Fight against food waste
Daphna Nissenbaum, CEO/co-founder of TIPA, said this is its first collaboration for the UK market, adding that a brand like Snact was a natural fit for the partnership in its fight against food waste.
“Many consumers would prefer to treat their food packaging as a natural part of their kitchen waste,” said Nissenbaum.
“Over 9.6 million tonnes of plastic waste is sent to landfill every year in Europe and something has to change. At TIPA, we have packaging that will be a game-changer for the industry.”
She added TIPA is currently trialing its products with a number of UK brands within the grocery retail sector and hopes to see further partnerships announced as brands recognise the benefits of its technology.
Its products include standalone and printed coextruded high-transparent cast films, which are sealable and printable for fresh produce, bakery and grain-mill products. It also has transparent and non-transparent laminate series for stand-up pouches, granola bars, potato chips and dried foods.

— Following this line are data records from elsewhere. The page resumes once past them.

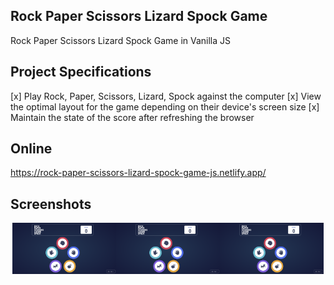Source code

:## Rock Paper Scissors Lizard Spock Game

Rock Paper Scissors Lizard Spock Game in Vanilla JS

## Project Specifications
[x] Play Rock, Paper, Scissors, Lizard, Spock against the computer
[x] View the optimal layout for the game depending on their device's screen size
[x] Maintain the state of the score after refreshing the browser

## Online
https://rock-paper-scissors-lizard-spock-game-js.netlify.app/

## Screenshots

<div style="display:flex; justify-content:center">
<img src="https://github.com/se4astien/rpsls-game-js/blob/master/screenshots/rpsls-game-01.png" alt="rpsls-game-01" width="33%" />
<img src="https://github.com/se4astien/rpsls-game-js/blob/master/screenshots/rpsls-game-01.png" alt="rpsls-game-01" width="33%" />
<img src="https://github.com/se4astien/rpsls-game-js/blob/master/screenshots/rpsls-game-01.png" alt="rpsls-game-01" width="33%" />
</div>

Taub said Snact has changed the design on the new packs to reflect how proud and excited they are to be using a fully compostable material. They will start appearing in retail outlets, online and across the UK in a gradual roll-out to replace the products with plastic packaging.
“This relaunch will ensure our packaging matches the ethos of the company: promoting sustainability and tackling the causes of waste - now reducing packaging waste as well as food waste. It is a big step in making our business sustainable in every way,” she added.